I awaken Joseph. It’s our last day of fishing. The score is Joseph 8, Papa 3. He’s flat kicked my butt in the trout derby. But this morning I’ve plotted my comeback. See, yesterday Joseph used the last of the Power Bait. All we’ve left is lures, with which he has zero experience.
So, the Little Goober steps to the lake’s edge, makes his very first lure cast into the water, cranks the handle … and lands another fish! Are you kidding me?
“Papa, I’ve got one,” he exclaims.
“Great! I’ll come right over and throw you in the lake,” I say tenderly.
Final score: Joseph 10, Papa 4.
“Are you upset that I caught more fish than you,” asks Impudent Goober.
Father’s Day, light bleeding through the rustling.
It’s the kind of question I immediately recognize. The sort of question that simultaneously brags, boasts, preens and postures, yet also manages a sincere, empathic inquiry into how I might be feeling. My answer addresses, at once, both the braggart and my beloved boy.
“Joseph, when you’re a father, you’ll discover for yourself what I’m about to tell you. The greatest day I ever have is when you’re happy, successful, celebrating, victorious. When you’re proud of yourself for a job well done, when your heart is filled with rich satisfaction, when you master some skill and enjoy the feeling of competence … well, there is nothing that happens to me that is more fun than watching you be truly happy.”
Joseph smiles when I get to that last line. Hard to believe that I could add to the joy he’s already feeling in himself, but clearly he likes thinking that his joy has added something to my heart, too.
“Likewise, if you’re sad or suffering, it’s pretty much impossible for me to have a good day. And that’s just what it means to be a father.”

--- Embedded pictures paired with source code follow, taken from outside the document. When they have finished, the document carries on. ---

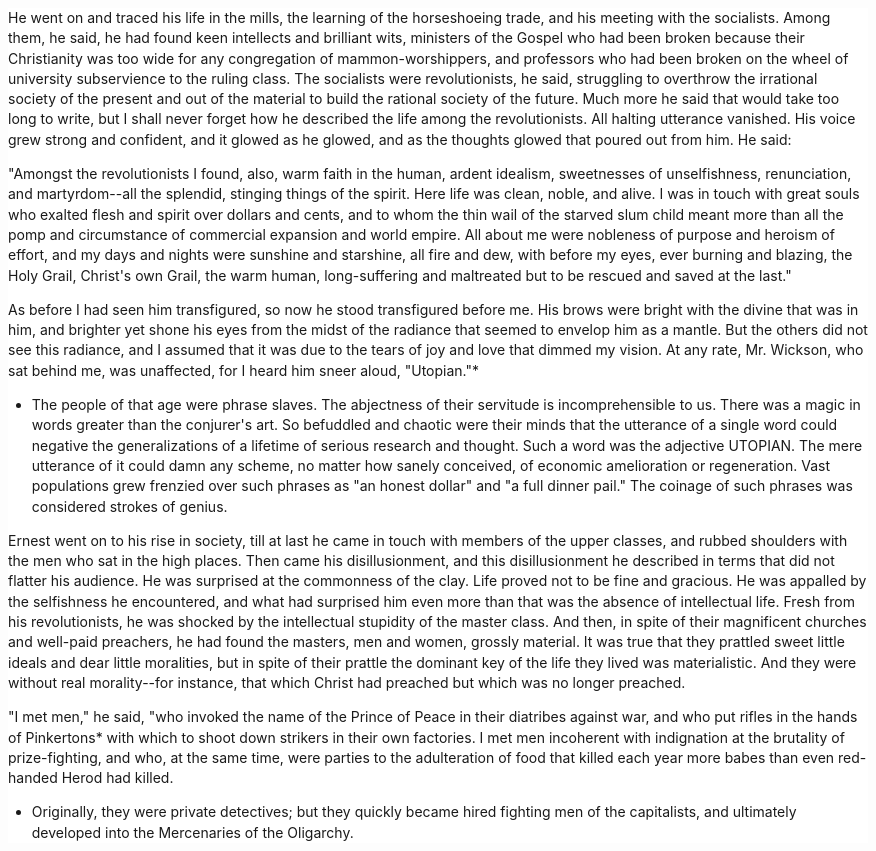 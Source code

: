 He went on and traced his life in the mills, the learning of the horseshoeing trade, and his meeting with the socialists. Among them, he said, he had found keen intellects and brilliant wits, ministers of the Gospel who had been broken because their Christianity was too wide for any congregation of mammon-worshippers, and professors who had been broken on the wheel of university subservience to the ruling class. The socialists were revolutionists, he said, struggling to overthrow the irrational society of the present and out of the material to build the rational society of the future. Much more he said that would take too long to write, but I shall never forget how he described the life among the revolutionists. All halting utterance vanished. His voice grew strong and confident, and it glowed as he glowed, and as the thoughts glowed that poured out from him. He said:

"Amongst the revolutionists I found, also, warm faith in the human, ardent idealism, sweetnesses of unselfishness, renunciation, and martyrdom--all the splendid, stinging things of the spirit. Here life was clean, noble, and alive. I was in touch with great souls who exalted flesh and spirit over dollars and cents, and to whom the thin wail of the starved slum child meant more than all the pomp and circumstance of commercial expansion and world empire. All about me were nobleness of purpose and heroism of effort, and my days and nights were sunshine and starshine, all fire and dew, with before my eyes, ever burning and blazing, the Holy Grail, Christ's own Grail, the warm human, long-suffering and maltreated but to be rescued and saved at the last."

As before I had seen him transfigured, so now he stood transfigured before me. His brows were bright with the divine that was in him, and brighter yet shone his eyes from the midst of the radiance that seemed to envelop him as a mantle. But the others did not see this radiance, and I assumed that it was due to the tears of joy and love that dimmed my vision. At any rate, Mr. Wickson, who sat behind me, was unaffected, for I heard him sneer aloud, "Utopian."*

* The people of that age were phrase slaves.  The abjectness of their servitude is incomprehensible to us.  There was a magic in words greater than the conjurer's art.  So befuddled and chaotic were their minds that the utterance of a single word could negative the generalizations of a lifetime of serious research and thought. Such a word was the adjective UTOPIAN.  The mere utterance of it could damn any scheme, no matter how sanely conceived, of economic amelioration or regeneration.  Vast populations grew frenzied over such phrases as "an honest dollar" and "a full dinner pail."  The coinage of such phrases was considered strokes of genius.

Ernest went on to his rise in society, till at last he came in touch with members of the upper classes, and rubbed shoulders with the men who sat in the high places. Then came his disillusionment, and this disillusionment he described in terms that did not flatter his audience. He was surprised at the commonness of the clay. Life proved not to be fine and gracious. He was appalled by the selfishness he encountered, and what had surprised him even more than that was the absence of intellectual life. Fresh from his revolutionists, he was shocked by the intellectual stupidity of the master class. And then, in spite of their magnificent churches and well-paid preachers, he had found the masters, men and women, grossly material. It was true that they prattled sweet little ideals and dear little moralities, but in spite of their prattle the dominant key of the life they lived was materialistic. And they were without real morality--for instance, that which Christ had preached but which was no longer preached.

"I met men," he said, "who invoked the name of the Prince of Peace in their diatribes against war, and who put rifles in the hands of Pinkertons* with which to shoot down strikers in their own factories. I met men incoherent with indignation at the brutality of prize-fighting, and who, at the same time, were parties to the adulteration of food that killed each year more babes than even red-handed Herod had killed.

* Originally, they were private detectives; but they quickly became hired fighting men of the capitalists, and ultimately developed into the Mercenaries of the Oligarchy.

The young master angler stares, expression fixed. I can see my words churning behind his eyes until some cognitive gear jams, making him blink. His thoughtful rejoinder: “Well, unless you’re a really crappy father.”

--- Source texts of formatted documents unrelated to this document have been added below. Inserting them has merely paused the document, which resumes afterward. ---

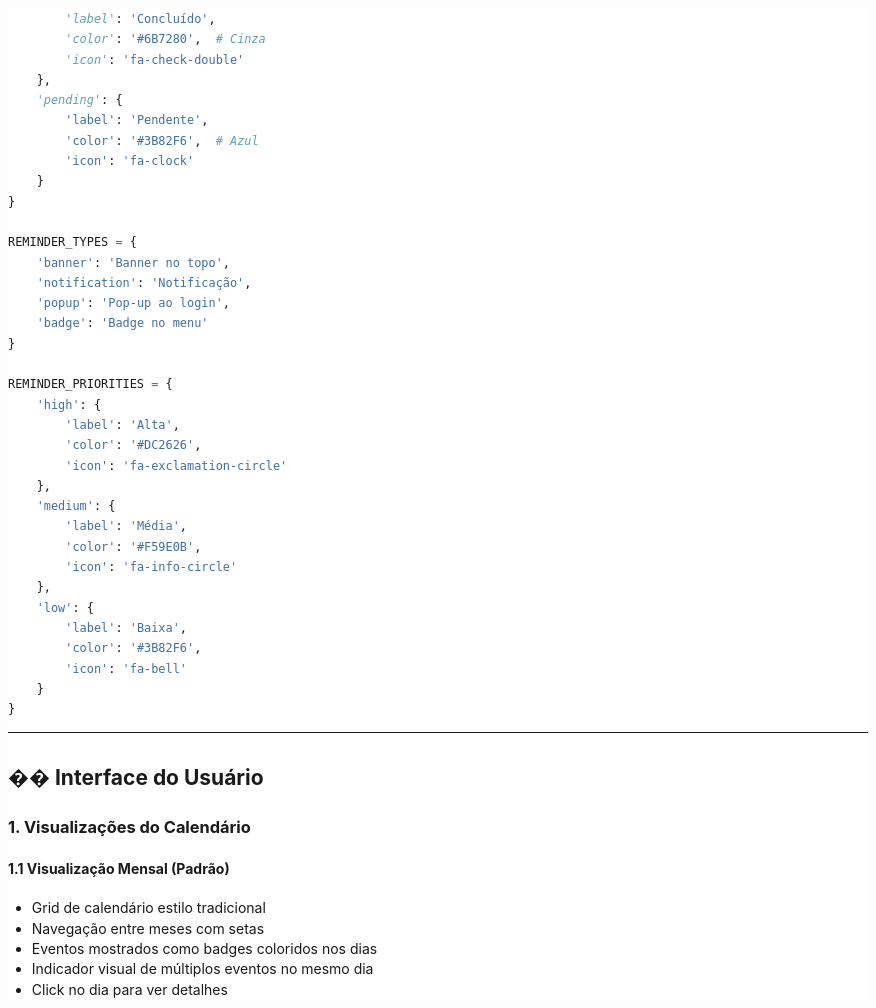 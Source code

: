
 ```python
        'label': 'Concluído',
        'color': '#6B7280',  # Cinza
        'icon': 'fa-check-double'
    },
    'pending': {
        'label': 'Pendente',
        'color': '#3B82F6',  # Azul
        'icon': 'fa-clock'
    }
}

REMINDER_TYPES = {
    'banner': 'Banner no topo',
    'notification': 'Notificação',
    'popup': 'Pop-up ao login',
    'badge': 'Badge no menu'
}

REMINDER_PRIORITIES = {
    'high': {
        'label': 'Alta',
        'color': '#DC2626',
        'icon': 'fa-exclamation-circle'
    },
    'medium': {
        'label': 'Média',
        'color': '#F59E0B',
        'icon': 'fa-info-circle'
    },
    'low': {
        'label': 'Baixa',
        'color': '#3B82F6',
        'icon': 'fa-bell'
    }
}
```

---

## �� Interface do Usuário

### 1. Visualizações do Calendário

#### 1.1 Visualização Mensal (Padrão)
- Grid de calendário estilo tradicional
- Navegação entre meses com setas
- Eventos mostrados como badges coloridos nos dias
- Indicador visual de múltiplos eventos no mesmo dia
- Click no dia para ver detalhes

Good point. A cogent observation.
Later, as I’m breaking camp, it occurs to me this was my Father’s Day card. I smile, realizing I just received a classic, ’round the barn, bass-ackward 12-year-old boy’s compliment crackling in the flames of irony. (Lucky for me, I carry a preadolescent male decoder with me at all times!)
Joseph is allowing for the possibility that I am not, in fact, a crappy father.
I’ll take it. Compliment received.
Steven Kalas is a behavioral health consultant and counselor at Las Vegas Psychiatry and the author of “Human Matters: Wise and Witty Counsel on Relationships, Parenting, Grief and Doing the Right Thing” (Stephens Press). His columns appear on Sundays. Contact him at 702-227-4165 or firstname.lastname@example.org.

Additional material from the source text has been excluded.